Sunday, September 11, 2011

Critical Review Set 1, Post #1 (McClary; due 9/12)

McClary, Susan.  1994.  "Same As It Ever Was: Youth Culture and Music."  In Microphone Fiends: Youth Music and Youth Culture, eds. Tricia Rose and Andrew Ross.  New York: Routledge, 1994.


McClary's article asserts that it is not the lyrical or overtly “political” value of a piece or genre that is at the heart of music's sociopolitical power, but rather the mind-body "correspondence" (34) -- the physicality associated with music at large, implicit in any genre or piece -- that informs music's capacity to deconstruct standing social conditions, gender roles, and systems of marginalization.  McClary writes that “the musical power of the disenfranchised...resides in their ability to articulate different ways of construing the body” (34), highlighting what I perceive as the most powerful reality captured in her text: that music activates movements of the body sculpted by racial, sexual, and gendered identities, and that the dispersion of music through commerce has produced a terrain in which these physical expressions are constantly contested.  Plato’s fear that music promulgates a “thirst for liberty” and “sensuousness of body” (29) comes on behalf of this terrain, and furthermore reflects similar anxieties as those who criticized Pickett’s “Midnight Hour” or the Ciaccona -- anxieties produced on the basis of uncomfortable freedoms, of physical and expressive liberties that push cultural envelopes.

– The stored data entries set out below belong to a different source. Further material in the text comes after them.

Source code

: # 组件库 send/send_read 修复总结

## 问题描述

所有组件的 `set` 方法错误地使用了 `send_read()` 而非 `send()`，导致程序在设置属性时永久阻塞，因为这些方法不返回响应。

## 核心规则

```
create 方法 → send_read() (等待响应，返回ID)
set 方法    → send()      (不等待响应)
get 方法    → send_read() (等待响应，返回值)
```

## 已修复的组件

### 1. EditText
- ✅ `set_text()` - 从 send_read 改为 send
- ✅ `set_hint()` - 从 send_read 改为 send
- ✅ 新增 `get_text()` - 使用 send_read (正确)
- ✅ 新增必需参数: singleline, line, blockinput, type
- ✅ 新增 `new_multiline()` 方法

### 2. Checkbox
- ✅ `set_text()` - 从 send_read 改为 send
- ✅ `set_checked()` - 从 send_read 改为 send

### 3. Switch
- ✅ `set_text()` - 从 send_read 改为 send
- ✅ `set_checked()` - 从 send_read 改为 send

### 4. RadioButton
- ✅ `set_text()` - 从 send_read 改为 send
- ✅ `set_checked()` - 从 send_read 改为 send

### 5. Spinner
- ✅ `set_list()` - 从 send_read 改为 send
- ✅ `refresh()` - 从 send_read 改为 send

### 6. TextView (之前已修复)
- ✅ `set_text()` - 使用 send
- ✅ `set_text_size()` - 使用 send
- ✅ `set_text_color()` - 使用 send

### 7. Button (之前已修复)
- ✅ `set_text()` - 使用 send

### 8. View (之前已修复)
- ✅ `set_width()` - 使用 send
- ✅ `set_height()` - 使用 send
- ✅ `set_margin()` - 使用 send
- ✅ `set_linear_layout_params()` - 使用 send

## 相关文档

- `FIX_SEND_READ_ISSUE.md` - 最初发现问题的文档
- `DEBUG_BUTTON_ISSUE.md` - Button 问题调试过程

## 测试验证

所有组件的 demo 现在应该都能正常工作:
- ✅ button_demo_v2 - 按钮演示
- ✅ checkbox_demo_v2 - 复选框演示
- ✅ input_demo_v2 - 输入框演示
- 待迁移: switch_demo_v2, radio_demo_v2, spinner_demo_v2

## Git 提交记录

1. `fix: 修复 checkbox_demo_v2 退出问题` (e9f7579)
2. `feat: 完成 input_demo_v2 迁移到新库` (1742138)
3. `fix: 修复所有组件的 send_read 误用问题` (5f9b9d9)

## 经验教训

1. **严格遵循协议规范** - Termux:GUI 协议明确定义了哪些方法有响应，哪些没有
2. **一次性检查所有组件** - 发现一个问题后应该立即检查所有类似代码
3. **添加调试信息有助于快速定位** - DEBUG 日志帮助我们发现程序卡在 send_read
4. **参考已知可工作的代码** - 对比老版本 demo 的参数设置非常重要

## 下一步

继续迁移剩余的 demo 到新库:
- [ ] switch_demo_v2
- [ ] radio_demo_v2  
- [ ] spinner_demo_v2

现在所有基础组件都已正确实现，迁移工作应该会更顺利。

In the article McClary observes that “white audiences have often come to black music to experience vicariously the body they otherwise deny themselves, then have castigated black musicians for indulging in physicality” (34).  I’m curious to know how the appropriation of physical expression rooted in the musical traditions of marginalized communities simultaneously serves to destabilize standing systems of marginalization.  How would these white listeners’ “indulgence” in jazz, or maybe even Plato’s indulgence in a Classical dance-craze that he publicly abhorred, complicate and deconstruct the very prejudices from which some of the most infamous and popular traditions have emerged?